Disclaimer: Opinions expressed below belong solely to the author.
Two news stories in the recent week have caught my eye, subtly showing how Shopee is adjusting to the new, more challenging, market circumstances in pursuit of profitability (or at least, financial self-sustainability).
While they may sound relatively minor in isolation, the shift they provide hints about is fundamentally important to the entire company and suggest a departure from earlier growth strategy.
Last week, quite overnight, news broke that Shopee would ditch its last outpost in Europe, Poland, on January 13. According to reports, the abrupt decision took both merchants and customers by surprise, given the significant investment the platform has made in the country.
It wasn’t the first withdrawal from a European market — as it earlier ditched France and Spain — but the difference is that it has never gave much attention to either market, likely only testing the waters. It did launch localised websites in French and Spanish, but beyond that, it didn’t run significant campaigns or recruit local staff and suppliers like it did in Poland.
In its announcement, the company mentioned “macroeconomic uncertainties” in the region and will focus on Asia and Latin America instead. It seems, however, to be just a case of cutting losses amid global, not regional, pessimism.
This is in addition to the fact that when it launched its service in the country, domestic competition in Poland is far stronger than whatever it has thus far faced in less developed markets.
In other words, Sea took on a much bigger challenge at a considerably less favourable time.
The company was definitely dedicated to growing the platform in Eastern Europe, as it built up its local office and recruited hundreds of suppliers — likely with the ultimate goal of not only serving Poland, but using the country as an outpost for European expansion.
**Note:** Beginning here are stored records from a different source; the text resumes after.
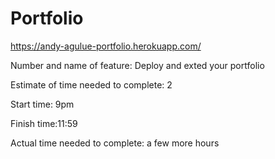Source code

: # Portfolio

https://andy-agulue-portfolio.herokuapp.com/

Number and name of feature: Deploy and exted your portfolio

Estimate of time needed to complete: 2

Start time: 9pm

Finish time:11:59

Actual time needed to complete: a few more hours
Shopee spent millions running ad campaigns across all possible platforms. It employed a number of local celebrities and ran TV and radio ads day and night for many months, but it must have now become clear it is incapable of translating it into enough growth to justify the expense.
Sea has managed to cut its losses in half by the third quarter of 2022, but it still meant losing half a billion dollars per quarter — a sum untenable in the current economic reality, as it can’t hope to raise more funding after its market capitalisation collapsed together with most of the global tech
So despite huge outlays and etching itself in the minds of Polish customers with its annoyingly catching advertising tunes, it decided that it has to extract more from the markets it is already doing well in rather than seek success in new ones.
Leader in live selling
One of the examples of how it is trying to accomplish it, is its relative success as a platform for live selling in Southeast Asia, as it came first in Ninja Van’s study of the market published a few days ago.
Out of 1,186 live selling merchants polled, 27 per cent reported using Shopee, followed by Facebook and TikTok, with Lazada coming in a fairly distant fourth.
I think this is quite an accomplishment given that social media platforms are designed with video delivery in mind and are frequently the main medium of interaction with fans and followers.
Excluding Thailand, where it’s been beaten by large margins by Facebook and TikTok, it is the platform of choice for up to one-third of merchants (e.g. in Singapore or Vietnam).
This is what I mean by qualitative growth — extracting more value from the customers the business already has, in markets it is well-recognised in.
Rather than trying to reach more people, it now needs to make its current ones a habitual, repeated buyers, as it would permit a decrease in marketing expenses on user acquisition.
Once someone grows used to using one solution, you no longer have to advertise to them as heavily as before and their lifetime value increases.
And as Sea is hoping to reach profitability this year, “less” may really mean “more” in the end.